Napełniając usta winem pamiętajmy, aby nie dotykać wina górną wargą; dzięki pozostawionej przestrzeni wchłaniamy wraz z płynem znajdujące się nad jego poziomem substancje lotne, które przechodząc przez gardło do jamy nosowej pobudzają receptory węchowe dając nam znacznie bogatsze wrażenia.

Wina nie przełykamy od razu, musimy opłukać nim wszystkie kubki smakowe. Dobrze jest pamiętać o tym jak są rozłożone na języku, gdyż ryzykując kontakt wina tylko z częścią kubków smakowych możemy nieprawidłowo ocenić wino. Receptory słodyczy znajdują się na czubku języka, smaki słony i kwaśny odczuwamy po bokach języka, a gorycz głęboko na końcu, prawie w gardle.

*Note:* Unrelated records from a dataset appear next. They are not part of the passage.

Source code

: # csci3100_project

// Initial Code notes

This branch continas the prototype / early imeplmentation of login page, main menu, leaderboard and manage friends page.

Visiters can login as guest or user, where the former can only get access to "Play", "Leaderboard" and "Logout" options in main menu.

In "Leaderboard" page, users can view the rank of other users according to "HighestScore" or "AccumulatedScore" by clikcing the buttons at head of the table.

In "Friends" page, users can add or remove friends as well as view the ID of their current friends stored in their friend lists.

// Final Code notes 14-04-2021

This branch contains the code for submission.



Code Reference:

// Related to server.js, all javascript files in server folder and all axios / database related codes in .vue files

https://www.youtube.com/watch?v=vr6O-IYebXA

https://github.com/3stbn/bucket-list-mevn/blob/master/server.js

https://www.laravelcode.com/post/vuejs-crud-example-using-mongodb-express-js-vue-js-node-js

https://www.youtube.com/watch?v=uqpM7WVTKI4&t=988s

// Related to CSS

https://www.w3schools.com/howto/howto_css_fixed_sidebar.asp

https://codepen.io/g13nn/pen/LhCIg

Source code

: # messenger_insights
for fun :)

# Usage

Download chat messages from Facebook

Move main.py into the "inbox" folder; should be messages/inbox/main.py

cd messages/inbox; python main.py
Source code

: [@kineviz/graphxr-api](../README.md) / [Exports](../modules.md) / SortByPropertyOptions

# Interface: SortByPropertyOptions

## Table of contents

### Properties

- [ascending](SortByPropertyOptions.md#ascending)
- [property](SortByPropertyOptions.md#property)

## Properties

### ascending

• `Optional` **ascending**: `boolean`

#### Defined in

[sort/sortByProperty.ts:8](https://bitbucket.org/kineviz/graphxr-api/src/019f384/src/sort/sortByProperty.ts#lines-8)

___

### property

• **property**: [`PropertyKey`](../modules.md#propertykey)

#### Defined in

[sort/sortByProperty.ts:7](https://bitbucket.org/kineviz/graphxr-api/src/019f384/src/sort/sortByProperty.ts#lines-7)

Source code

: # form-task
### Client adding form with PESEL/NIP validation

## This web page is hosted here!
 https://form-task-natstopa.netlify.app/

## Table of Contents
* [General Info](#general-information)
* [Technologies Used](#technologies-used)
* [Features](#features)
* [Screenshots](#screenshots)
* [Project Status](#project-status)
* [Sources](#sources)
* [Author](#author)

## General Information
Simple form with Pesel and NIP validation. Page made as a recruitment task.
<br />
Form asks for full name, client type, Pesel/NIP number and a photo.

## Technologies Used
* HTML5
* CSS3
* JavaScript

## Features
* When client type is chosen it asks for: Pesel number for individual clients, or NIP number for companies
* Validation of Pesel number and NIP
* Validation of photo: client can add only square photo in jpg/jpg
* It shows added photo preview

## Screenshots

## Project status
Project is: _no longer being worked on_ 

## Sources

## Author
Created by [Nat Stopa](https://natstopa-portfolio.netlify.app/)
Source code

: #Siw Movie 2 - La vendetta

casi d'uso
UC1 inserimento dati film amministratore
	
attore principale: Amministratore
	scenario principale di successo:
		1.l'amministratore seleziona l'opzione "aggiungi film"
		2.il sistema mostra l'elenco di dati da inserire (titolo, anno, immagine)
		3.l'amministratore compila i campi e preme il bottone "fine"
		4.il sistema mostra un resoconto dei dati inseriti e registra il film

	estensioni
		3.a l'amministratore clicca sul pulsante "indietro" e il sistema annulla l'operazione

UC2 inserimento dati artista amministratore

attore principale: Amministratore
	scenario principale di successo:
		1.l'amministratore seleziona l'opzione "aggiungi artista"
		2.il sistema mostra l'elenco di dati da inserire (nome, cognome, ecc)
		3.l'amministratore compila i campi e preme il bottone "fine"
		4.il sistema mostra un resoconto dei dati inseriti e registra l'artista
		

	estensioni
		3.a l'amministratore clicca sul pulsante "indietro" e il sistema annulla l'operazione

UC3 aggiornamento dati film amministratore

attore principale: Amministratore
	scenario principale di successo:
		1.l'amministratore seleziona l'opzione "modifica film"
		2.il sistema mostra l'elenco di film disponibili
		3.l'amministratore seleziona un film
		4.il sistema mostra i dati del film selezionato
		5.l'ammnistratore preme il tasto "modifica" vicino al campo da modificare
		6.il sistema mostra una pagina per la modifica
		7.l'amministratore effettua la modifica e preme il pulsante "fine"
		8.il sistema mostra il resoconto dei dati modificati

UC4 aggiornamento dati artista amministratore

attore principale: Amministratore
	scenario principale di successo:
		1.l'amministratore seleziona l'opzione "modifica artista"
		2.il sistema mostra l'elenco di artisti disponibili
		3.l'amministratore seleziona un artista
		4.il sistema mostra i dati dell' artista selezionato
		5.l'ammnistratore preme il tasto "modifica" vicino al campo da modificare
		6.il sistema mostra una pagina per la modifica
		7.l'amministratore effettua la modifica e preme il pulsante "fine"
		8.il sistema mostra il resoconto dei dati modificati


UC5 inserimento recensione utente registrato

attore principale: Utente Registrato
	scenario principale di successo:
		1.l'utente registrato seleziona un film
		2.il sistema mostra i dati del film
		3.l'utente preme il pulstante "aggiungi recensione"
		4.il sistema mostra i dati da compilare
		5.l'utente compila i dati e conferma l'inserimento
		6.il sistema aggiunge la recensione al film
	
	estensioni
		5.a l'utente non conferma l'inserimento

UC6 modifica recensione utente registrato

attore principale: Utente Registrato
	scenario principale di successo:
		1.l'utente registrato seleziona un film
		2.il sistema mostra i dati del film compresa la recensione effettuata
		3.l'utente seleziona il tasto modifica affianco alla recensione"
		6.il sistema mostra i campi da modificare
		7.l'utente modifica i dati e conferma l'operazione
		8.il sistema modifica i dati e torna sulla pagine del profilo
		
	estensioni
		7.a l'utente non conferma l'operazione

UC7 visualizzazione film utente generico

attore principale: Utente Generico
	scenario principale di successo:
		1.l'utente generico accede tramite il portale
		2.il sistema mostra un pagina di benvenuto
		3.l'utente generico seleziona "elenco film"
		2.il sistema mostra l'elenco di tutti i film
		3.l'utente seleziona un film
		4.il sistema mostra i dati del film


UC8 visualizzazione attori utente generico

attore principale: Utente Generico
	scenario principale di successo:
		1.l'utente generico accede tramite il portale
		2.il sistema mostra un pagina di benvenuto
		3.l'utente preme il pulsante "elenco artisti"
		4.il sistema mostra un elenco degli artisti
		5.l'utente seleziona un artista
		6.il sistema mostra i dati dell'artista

Pierwsze wrażenie, najprostsze, to ocena struktury czyli tego czy wino jest wytrawne czy słodkie. Następnie oceniamy jego kwasowość i zawartość garbników. Jeśli wino jest bardzo ściągające, cierpkie i powoduje silne wydzielanie śliny, to jest zbyt kwasowe. Kwasowość, wytrawność, zawartość garbnika muszą być w równowadze, ta równowaga stanowi o jakości wina.

Dalsza ocena dotyczy konsystencji wina. Tu posługujemy się najróżniejszymi terminami: łagodne, ostre, lekkie, ciężkie, orzeźwiające, pełne, kruche, twarde, miękkie, aksamitne, żywe itp.

Zastanawiamy się również nad długością wina. Wino długie pozostawia posmak na możliwie największej liczbie kubków smakowych, nie zanika nagle. Nie zanikają również poszczególne smaki, lecz utrzymuje się ogólne wrażenie smakowe, mówimy wtedy o długim finiszu.